C uses a mechanism which you will find reminiscent of java's command-line-argument mechanism (the "String[] args" argument to main()). There is an alternate allowable definition of main() in C and C++, whose declaration looks like this:
int main(int argc, char **argv)
"argc" stands for "argument count". It is the number of elements in "argv", "argument vector". (While "vector" and "array" mean different things in java, traditionally they are synonyms.)
While "argc" and "argv" are theoretically arbitrary parameter names, the use of the names "argc" and "argv" is so standard that you should never use any other name.
Since a string can be passed around as a value of type pointer-to-char, argv will be an array of pointers-to-char. And when argv is passed to main() by the operating system, it will decay into a pointer to its zeroth element, so the data will be of type pointer-to-pointer-to-char.
The array is one element larger than you would think. The program name itself is argv[0], so the first command-line argument is argv[1], and so on, and argc reflects the total number of items in the argv array including this argv[0]. Often we ignore argv[0] altogether, and you will undoubtedly want to ignore it for this assignment.
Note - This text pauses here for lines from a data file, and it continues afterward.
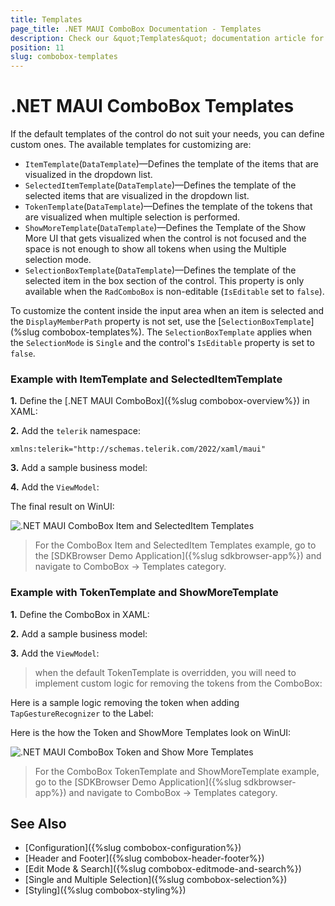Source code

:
 ```yaml
---
title: Templates
page_title: .NET MAUI ComboBox Documentation - Templates
description: Check our &quot;Templates&quot; documentation article for Telerik ComboBox for .NET MAUI control.
position: 11
slug: combobox-templates
---
```


# .NET MAUI ComboBox Templates

If the default templates of the control do not suit your needs, you can define custom ones. The available templates for customizing are:

* `ItemTemplate`(`DataTemplate`)&mdash;Defines the template of the items that are visualized in the dropdown list.
* `SelectedItemTemplate`(`DataTemplate`)&mdash;Defines the template of the selected items that are visualized in the dropdown list.
* `TokenTemplate`(`DataTemplate`)&mdash;Defines the template of the tokens that are visualized when multiple selection is performed.
* `ShowMoreTemplate`(`DataTemplate`)&mdash;Defines the Template of the Show More UI that gets visualized when the control is not focused and the space is not enough to show all tokens when using the Multiple selection mode.
* `SelectionBoxTemplate`(`DataTemplate`)&mdash;Defines the template of the selected item in the box section of the control. This property is only available when the `RadComboBox` is non-editable (`IsEditable` set to `false`).

To customize the content inside the input area when an item is selected and the `DisplayMemberPath` property is not set, use the [`SelectionBoxTemplate`](%slug combobox-templates%). The `SelectionBoxTemplate` applies when the `SelectionMode` is `Single` and the control's `IsEditable` property is set to `false`.

### Example with ItemTemplate and SelectedItemTemplate

**1.** Define the [.NET MAUI ComboBox]({%slug combobox-overview%}) in XAML:

<snippet id='combobox-item-selecteditem-templates'/>

**2.** Add the `telerik` namespace:

```XAML
xmlns:telerik="http://schemas.telerik.com/2022/xaml/maui"
```

**3.** Add a sample business model:

<snippet id='combobox-city-businessmodel'/>

**4.** Add the `ViewModel`:

<snippet id='combobox-cities-viewmodel'/>

The final result on WinUI: 

![.NET MAUI ComboBox Item and SelectedItem Templates](images/combobox-item-selecteditem-templates.png)

> For the ComboBox Item and SelectedItem Templates example, go to the [SDKBrowser Demo Application]({%slug sdkbrowser-app%}) and navigate to ComboBox -> Templates category.

### Example with TokenTemplate and ShowMoreTemplate

**1.** Define the ComboBox in XAML:

<snippet id='combobox-tokentemplate'/>

**2.** Add a sample business model:

<snippet id='combobox-city-businessmodel'/>

**3.** Add the `ViewModel`:

<snippet id='combobox-cities-viewmodel'/>

> when the default TokenTemplate is overridden, you will need to implement custom logic for removing the tokens from the ComboBox:

Here is a sample logic removing the token when adding `TapGestureRecognizer` to the Label:

<snippet id='remove-the-selecteditem'/>

Here is the how the Token and ShowMore Templates look on WinUI:

![.NET MAUI ComboBox Token and Show More Templates](images/combobox-token-showmore-templates.png)

> For the ComboBox TokenTemplate and ShowMoreTemplate example, go to the [SDKBrowser Demo Application]({%slug sdkbrowser-app%}) and navigate to ComboBox -> Templates category.

## See Also

- [Configuration]({%slug combobox-configuration%})
- [Header and Footer]({%slug combobox-header-footer%})
- [Edit Mode & Search]({%slug combobox-editmode-and-search%}) 
- [Single and Multiple Selection]({%slug combobox-selection%})
- [Styling]({%slug combobox-styling%})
Example 1: Write a program which first checks that argc is at least 2, then prints the value of argv[1] (using %s). A session with this program might look like this, where '%' is your shell prompt:
% ./a.out hello, world hello, %Since "world" is argv[2], it didn't print that part. The shell (command interpreter) divides up the arguments based on spaces.
Solution:
#include <stdio.h>
int main(int argc, char **argv)
{
if (argc >= 2)
printf("%s\n", argv[1]);
return 0;
}
We check that argc >= 2 before accessing argv[1], because it is illegal to
exceed the bounds of an array in C, and it is undiagnosed...
be careful!
Example 2: Write a program which prints all of the argv values in a loop. This is like the 'echo' command in unix.
Sample session (our program is not going to be quite as tidy as 'echo', as shown here):
% echo hello, world, how are you hello, world, how are you % ./a.out hello, world, how are you hello, world, how are you %
Answer:
#include <stdio.h>
int main(int argc, char **argv)
{
int i;
for (i = 1; i < argc; i++)
printf("%s\n", argv[i]);
return 0;
}
Note the ignoring of argv[0], which would be "./a.out".
How would you use this argv stuff for assignment three?
Well, it is specified on the handout. You should expect four command-line arguments, which are the number of hosts of type 1, 2, and 3, respectively, and then the strategy number from 1 to 5.
You could do something like this. We expect argc to be 5, because it includes the argv[0] value of "./a.out" or whatever.
int main(int argc, char **argv)
{
if (argc != 5) {
printf("usage: %s nspewers npeerpairs nclientserverpairs strategy\n",
argv[0]);
return 1;
}
if ((strategy = atoi(argv[4])) < 1 || strategy > 5) {
printf("%s: strategy must be between 1 and 5 inclusive\n", argv[0]);
return 1;
}
for (i = atoi(argv[1]); i > 0; i--)
(new spewer)->schedule();
for (i = atoi(argv[2]); i > 0; i--)
(new peerpair)->schedule();
for (i = atoi(argv[3]); i > 0; i--)
(new clientserverpair)->schedule();
...
The stdlib function atoi() converts its string argument into an integer.
"strategy" is a hypothetical global variable here (you may prefer to call a function to set the strategy), and the above code assumes that each of your host subclasses has a member function "schedule()" which schedules the object's first event and puts it into the event queue. There's a good chance that you will change the above code, at least a little, perhaps substantially.